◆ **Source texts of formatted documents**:
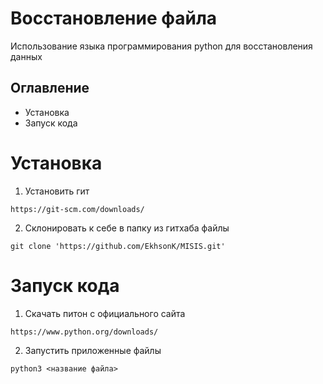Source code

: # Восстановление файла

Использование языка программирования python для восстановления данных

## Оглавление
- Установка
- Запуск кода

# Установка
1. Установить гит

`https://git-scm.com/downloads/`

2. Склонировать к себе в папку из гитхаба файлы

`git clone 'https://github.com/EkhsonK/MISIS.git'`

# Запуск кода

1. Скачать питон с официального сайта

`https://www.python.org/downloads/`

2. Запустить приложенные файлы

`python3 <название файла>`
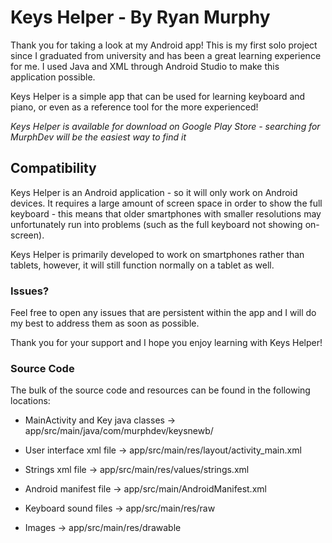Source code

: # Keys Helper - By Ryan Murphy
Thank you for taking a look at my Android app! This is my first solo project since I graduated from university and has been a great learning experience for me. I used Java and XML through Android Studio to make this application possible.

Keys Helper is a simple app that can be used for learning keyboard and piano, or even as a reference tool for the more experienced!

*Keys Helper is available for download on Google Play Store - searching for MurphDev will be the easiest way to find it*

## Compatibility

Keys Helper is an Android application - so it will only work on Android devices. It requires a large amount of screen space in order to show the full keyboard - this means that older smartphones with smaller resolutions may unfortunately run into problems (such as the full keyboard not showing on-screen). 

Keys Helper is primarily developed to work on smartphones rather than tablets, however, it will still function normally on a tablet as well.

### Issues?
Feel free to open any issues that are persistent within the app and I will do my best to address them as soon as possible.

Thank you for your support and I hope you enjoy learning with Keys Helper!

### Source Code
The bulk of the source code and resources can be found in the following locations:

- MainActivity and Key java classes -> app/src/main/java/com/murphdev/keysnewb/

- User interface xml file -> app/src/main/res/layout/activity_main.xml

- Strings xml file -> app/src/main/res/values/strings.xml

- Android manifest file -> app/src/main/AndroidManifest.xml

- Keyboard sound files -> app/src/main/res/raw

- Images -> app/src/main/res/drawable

◆ **About this task**:
Print every entry above verbatim but drop the images.

◆ **Reply**:
Source code

: # Восстановление файла

Использование языка программирования python для восстановления данных

## Оглавление
- Установка
- Запуск кода

# Установка
1. Установить гит

`https://git-scm.com/downloads/`

2. Склонировать к себе в папку из гитхаба файлы

`git clone 'https://github.com/EkhsonK/MISIS.git'`

# Запуск кода

1. Скачать питон с официального сайта

`https://www.python.org/downloads/`

2. Запустить приложенные файлы

`python3 <название файла>`
Source code

: # Keys Helper - By Ryan Murphy
Thank you for taking a look at my Android app! This is my first solo project since I graduated from university and has been a great learning experience for me. I used Java and XML through Android Studio to make this application possible.

Keys Helper is a simple app that can be used for learning keyboard and piano, or even as a reference tool for the more experienced!

*Keys Helper is available for download on Google Play Store - searching for MurphDev will be the easiest way to find it*

## Compatibility

Keys Helper is an Android application - so it will only work on Android devices. It requires a large amount of screen space in order to show the full keyboard - this means that older smartphones with smaller resolutions may unfortunately run into problems (such as the full keyboard not showing on-screen). 

Keys Helper is primarily developed to work on smartphones rather than tablets, however, it will still function normally on a tablet as well.

### Issues?
Feel free to open any issues that are persistent within the app and I will do my best to address them as soon as possible.

Thank you for your support and I hope you enjoy learning with Keys Helper!

### Source Code
The bulk of the source code and resources can be found in the following locations:

- MainActivity and Key java classes -> app/src/main/java/com/murphdev/keysnewb/

- User interface xml file -> app/src/main/res/layout/activity_main.xml

- Strings xml file -> app/src/main/res/values/strings.xml

- Android manifest file -> app/src/main/AndroidManifest.xml

- Keyboard sound files -> app/src/main/res/raw

- Images -> app/src/main/res/drawable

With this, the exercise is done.